START Supplied material

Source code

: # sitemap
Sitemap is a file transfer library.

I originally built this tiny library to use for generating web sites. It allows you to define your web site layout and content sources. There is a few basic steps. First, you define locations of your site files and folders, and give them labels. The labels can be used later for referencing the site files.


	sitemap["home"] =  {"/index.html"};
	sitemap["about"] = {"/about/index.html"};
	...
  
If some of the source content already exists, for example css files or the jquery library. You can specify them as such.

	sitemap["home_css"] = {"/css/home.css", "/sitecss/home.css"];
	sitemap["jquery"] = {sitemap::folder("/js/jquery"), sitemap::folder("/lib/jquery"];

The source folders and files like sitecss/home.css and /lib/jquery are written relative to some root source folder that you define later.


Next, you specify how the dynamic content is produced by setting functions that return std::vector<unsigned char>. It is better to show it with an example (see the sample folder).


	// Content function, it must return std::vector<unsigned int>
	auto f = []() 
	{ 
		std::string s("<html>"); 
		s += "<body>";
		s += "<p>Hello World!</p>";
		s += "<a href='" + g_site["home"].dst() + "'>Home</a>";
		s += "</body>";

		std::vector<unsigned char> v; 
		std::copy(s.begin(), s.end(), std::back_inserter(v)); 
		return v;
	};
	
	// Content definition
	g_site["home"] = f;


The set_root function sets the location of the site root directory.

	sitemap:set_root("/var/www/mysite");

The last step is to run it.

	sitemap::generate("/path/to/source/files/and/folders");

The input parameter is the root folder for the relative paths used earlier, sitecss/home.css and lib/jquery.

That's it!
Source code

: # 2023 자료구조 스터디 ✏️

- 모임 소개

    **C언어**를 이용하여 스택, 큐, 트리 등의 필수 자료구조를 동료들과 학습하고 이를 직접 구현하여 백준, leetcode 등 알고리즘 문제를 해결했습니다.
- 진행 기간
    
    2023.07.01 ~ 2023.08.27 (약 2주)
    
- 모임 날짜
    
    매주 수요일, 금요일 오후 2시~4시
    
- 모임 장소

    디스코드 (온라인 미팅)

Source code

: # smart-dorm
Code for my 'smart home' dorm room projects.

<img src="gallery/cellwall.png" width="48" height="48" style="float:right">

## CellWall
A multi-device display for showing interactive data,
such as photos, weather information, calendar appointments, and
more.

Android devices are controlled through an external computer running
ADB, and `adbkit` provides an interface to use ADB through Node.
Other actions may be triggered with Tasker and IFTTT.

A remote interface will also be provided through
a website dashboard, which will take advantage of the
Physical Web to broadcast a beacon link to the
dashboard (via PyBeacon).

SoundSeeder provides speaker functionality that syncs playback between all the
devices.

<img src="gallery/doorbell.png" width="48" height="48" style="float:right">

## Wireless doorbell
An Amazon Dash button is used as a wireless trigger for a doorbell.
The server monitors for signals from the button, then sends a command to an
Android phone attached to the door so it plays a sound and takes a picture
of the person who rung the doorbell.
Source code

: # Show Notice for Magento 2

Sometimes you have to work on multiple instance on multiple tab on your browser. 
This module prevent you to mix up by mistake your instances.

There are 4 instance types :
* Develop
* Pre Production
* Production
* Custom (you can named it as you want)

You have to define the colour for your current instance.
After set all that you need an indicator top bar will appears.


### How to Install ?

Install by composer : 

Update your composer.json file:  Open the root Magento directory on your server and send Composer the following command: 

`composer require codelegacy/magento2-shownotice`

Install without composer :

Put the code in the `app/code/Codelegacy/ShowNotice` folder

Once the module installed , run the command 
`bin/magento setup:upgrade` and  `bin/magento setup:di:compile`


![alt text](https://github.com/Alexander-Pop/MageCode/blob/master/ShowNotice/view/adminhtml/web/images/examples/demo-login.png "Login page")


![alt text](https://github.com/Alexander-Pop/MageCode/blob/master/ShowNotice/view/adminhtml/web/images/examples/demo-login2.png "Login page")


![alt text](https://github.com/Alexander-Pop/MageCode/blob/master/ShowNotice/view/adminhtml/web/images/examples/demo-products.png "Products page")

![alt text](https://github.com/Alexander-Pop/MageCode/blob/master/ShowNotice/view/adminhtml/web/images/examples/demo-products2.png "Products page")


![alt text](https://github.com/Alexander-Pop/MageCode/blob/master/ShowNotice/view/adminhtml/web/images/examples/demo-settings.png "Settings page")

END Supplied material

From the records above, give again exactly the lines running from the line with "디스코드 (온라인 미팅)" to the line with "Android devices are", inclusive.

    디스코드 (온라인 미팅)

Source code

: # smart-dorm
Code for my 'smart home' dorm room projects.

<img src="gallery/cellwall.png" width="48" height="48" style="float:right">

## CellWall
A multi-device display for showing interactive data,
such as photos, weather information, calendar appointments, and
more.

Android devices are controlled through an external computer running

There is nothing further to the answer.